The general philosophy is this: 1) Leverage SVS on existing clients immediately where it can alleviate key pain points. 2) As new machines and images are rolled out, virtualize as many apps as possible.
Why do it at all?
To set the stage, here are some of the "key pain points" that customers are addressing with SVS. These are the top four problems that customers cite as the reason they first use SVS in production:
- A) high cost of delivery and maintenance for poorly-packaged and/or very complex applications
- B) replacement cost for legacy applications that don't peacefully co-exist with newer apps or that don't work on new base OS builds
- C) use cases where the productivity gap between a user having a business need for new software and actually having it to use must be minimized
- D) users (esp. graphics artists, instructors, developers and other technical staff) who need multiple versions of applications readily accessible on the same machine
You'll notice that "A" and "B" are app-specific issues, whereas "C" and "D" are user-specific issues. This means that the initial footprint of SVS in an environment may be a small number of apps on a large number of clients (if your main pain points are "A" and/or "B"), or it may be a large number of apps on a small number of machines (if your main pain points are "C" and/or "D").

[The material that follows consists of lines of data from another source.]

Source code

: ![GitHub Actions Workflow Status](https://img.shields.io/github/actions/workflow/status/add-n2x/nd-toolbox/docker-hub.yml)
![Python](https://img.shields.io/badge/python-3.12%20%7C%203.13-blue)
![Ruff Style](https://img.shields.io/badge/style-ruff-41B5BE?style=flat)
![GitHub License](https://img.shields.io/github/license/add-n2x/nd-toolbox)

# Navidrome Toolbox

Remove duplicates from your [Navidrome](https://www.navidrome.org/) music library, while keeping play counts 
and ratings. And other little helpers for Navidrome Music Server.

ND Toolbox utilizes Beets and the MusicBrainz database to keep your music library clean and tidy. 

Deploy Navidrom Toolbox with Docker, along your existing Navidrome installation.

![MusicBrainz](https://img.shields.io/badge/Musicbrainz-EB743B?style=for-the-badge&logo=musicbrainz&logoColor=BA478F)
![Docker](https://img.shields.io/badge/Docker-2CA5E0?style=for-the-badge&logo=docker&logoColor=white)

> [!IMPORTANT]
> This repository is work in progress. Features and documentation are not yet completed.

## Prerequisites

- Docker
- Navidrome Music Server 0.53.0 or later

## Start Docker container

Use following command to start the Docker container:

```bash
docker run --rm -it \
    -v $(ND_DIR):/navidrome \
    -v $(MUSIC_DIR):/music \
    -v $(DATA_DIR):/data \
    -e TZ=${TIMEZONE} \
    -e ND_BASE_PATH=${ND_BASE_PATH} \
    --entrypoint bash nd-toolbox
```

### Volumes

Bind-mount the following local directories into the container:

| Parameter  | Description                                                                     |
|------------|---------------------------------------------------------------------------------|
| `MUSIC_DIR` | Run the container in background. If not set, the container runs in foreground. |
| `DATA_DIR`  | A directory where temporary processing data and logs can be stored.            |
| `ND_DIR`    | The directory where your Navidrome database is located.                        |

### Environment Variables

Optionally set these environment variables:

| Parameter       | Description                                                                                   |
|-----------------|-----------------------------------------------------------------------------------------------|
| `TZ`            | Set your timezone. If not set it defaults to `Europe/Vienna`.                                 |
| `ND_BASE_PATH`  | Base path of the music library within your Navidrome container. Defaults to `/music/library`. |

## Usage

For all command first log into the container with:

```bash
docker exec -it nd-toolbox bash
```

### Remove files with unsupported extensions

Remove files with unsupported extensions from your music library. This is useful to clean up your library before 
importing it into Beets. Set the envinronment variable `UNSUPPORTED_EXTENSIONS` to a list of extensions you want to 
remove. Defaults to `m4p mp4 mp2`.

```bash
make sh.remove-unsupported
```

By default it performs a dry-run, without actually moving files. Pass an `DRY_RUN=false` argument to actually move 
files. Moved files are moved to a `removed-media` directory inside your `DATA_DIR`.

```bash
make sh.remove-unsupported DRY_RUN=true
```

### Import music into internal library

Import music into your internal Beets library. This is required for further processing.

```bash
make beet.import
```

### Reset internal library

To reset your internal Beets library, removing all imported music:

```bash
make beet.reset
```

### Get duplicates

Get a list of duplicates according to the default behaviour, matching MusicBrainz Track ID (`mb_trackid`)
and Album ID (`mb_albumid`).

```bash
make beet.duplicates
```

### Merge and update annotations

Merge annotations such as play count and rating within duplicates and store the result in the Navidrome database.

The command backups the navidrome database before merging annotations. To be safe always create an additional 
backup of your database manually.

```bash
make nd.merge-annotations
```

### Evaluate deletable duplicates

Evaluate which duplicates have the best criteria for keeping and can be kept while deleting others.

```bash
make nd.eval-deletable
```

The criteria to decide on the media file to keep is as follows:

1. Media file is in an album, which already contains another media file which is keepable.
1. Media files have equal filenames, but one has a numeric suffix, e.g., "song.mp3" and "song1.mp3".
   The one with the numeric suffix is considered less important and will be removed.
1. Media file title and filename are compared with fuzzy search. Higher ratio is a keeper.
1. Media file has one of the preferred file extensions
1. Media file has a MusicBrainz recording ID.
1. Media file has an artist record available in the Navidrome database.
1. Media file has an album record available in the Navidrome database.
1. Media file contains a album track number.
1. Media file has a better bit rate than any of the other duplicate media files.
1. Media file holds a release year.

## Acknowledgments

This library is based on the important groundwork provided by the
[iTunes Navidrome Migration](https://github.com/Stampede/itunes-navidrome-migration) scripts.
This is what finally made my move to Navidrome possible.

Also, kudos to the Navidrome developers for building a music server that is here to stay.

A side note: I am purposefully leaving out another common reason why customers are interested in SVS today: to customize the workspace on top of a shared image when using client virtualization solutions such as VMware VDI, HP CCI and Citrix Provisioning Server for Desktops (formerly Ardence). While most of the same value props of SVS apply, the main motivation for using app virtualization in these cases is to maximize manageability and to ensure maximum ROI from implementing these new client models. We have some articles in the pipeline that talk more about why to consider completely rethinking what your client devices might look like in the future. This article, however, is written with the traditional fat client in mind.
Here are some of the reasons to plan on using SVS across the board on new deployments:
- maintain stability, performance and security of base images (extends life of the images, reduces help desk costs and improves end user satisfaction) (as I say in my presentations, "keep it lean, mean, clean and pristine -- just the way IT wants it!")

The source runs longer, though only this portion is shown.